Seann Conway, a Steamboat resident who owns three restaurants, said the high number of short-term rentals has made it difficult for his staff to find housing they can afford.

“Coming into this winter is going to be another task beyond measure,” Conway said. “To be open with no staff is just as taxing and frightening as being closed.”

While many vacation home rentals are multimillion dollar homes near Steamboat Resort, condos in the neighborhoods to the east of the resort make up much of Steamboat’s short-term rental market, according to data submitted to City Council and Steamboat Pilot & Today by Sarah Bradford, owner of Steamboat Lodging Co., but collected by KeyData, a short-term rental data firm used by the Steamboat Springs Chamber.

All seven council members agreed they wanted to explore permitting and regulating other forms of short-term rentals, because condos and apartments are housing options that could be rented by locals.

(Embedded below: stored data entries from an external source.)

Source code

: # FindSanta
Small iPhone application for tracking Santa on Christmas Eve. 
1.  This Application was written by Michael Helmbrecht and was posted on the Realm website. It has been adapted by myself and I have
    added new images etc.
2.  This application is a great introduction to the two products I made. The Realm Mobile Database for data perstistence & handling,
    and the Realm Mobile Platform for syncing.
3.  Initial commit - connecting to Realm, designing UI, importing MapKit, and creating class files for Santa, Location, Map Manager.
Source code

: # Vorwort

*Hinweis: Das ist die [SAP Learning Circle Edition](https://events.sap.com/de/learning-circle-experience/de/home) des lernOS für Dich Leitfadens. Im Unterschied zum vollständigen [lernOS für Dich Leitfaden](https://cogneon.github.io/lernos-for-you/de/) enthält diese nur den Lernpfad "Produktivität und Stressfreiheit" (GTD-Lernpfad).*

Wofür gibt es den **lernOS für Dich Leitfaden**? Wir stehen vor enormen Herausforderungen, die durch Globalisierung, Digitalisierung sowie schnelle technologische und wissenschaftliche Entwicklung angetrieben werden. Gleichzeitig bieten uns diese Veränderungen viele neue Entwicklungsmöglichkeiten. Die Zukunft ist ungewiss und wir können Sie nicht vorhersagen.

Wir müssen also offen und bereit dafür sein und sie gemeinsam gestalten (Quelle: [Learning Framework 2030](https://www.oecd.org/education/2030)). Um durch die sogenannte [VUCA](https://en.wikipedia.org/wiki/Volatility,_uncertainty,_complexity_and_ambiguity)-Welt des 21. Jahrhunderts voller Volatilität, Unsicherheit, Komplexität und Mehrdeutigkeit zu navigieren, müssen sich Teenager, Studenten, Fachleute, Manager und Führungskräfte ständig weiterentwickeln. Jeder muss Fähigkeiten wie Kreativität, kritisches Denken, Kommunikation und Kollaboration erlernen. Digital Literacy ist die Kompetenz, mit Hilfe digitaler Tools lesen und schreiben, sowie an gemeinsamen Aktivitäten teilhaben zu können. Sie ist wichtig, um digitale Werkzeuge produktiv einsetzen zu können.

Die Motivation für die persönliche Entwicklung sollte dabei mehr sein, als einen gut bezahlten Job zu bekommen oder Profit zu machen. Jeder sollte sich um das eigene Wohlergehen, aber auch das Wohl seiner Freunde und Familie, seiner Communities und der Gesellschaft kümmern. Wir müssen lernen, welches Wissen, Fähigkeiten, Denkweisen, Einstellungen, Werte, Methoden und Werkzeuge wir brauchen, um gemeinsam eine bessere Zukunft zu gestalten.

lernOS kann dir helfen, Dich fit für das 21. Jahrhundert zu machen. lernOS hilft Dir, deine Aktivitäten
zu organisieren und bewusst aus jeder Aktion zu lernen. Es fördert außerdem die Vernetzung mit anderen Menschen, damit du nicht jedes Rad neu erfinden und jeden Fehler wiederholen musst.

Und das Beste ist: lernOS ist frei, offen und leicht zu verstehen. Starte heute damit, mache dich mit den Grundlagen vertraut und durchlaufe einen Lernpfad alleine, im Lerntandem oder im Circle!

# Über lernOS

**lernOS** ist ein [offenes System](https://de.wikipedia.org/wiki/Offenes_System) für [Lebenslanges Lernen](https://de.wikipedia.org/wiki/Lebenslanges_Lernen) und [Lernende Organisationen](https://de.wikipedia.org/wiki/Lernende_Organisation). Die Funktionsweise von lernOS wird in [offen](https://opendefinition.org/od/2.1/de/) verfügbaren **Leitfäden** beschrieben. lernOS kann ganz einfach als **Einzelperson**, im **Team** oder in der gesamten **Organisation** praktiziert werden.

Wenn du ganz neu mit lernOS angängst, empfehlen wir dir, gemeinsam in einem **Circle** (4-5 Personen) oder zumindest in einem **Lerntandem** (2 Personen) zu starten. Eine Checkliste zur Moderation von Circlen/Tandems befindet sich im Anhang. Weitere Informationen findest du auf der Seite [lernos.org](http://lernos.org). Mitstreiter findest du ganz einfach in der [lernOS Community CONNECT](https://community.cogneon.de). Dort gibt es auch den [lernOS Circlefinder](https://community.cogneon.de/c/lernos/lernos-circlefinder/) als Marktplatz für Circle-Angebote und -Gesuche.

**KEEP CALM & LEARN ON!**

“I strongly believe that reserving locals housing is a big piece of this puzzle,” council member Lisel Petis said.

Council member Michael Buccino said he thinks deciding where short-term rentals will be allowed and how many can be in each neighborhood is another key solution to the city’s housing problem.

“If it’s not a problem in your neighborhood right now, it very well could be in the future if we don’t do something,” Buccino said. “To me, the problem isn’t as much affordable housing as it is losing our community character.”

Buccino also said he had a large group of people rent a vacation home rental in his neighborhood for the first time over the Fourth of July holiday, and the renters caused noise and trash issues.

“That just wasn’t what I signed up for in my neighborhood,” Buccino said.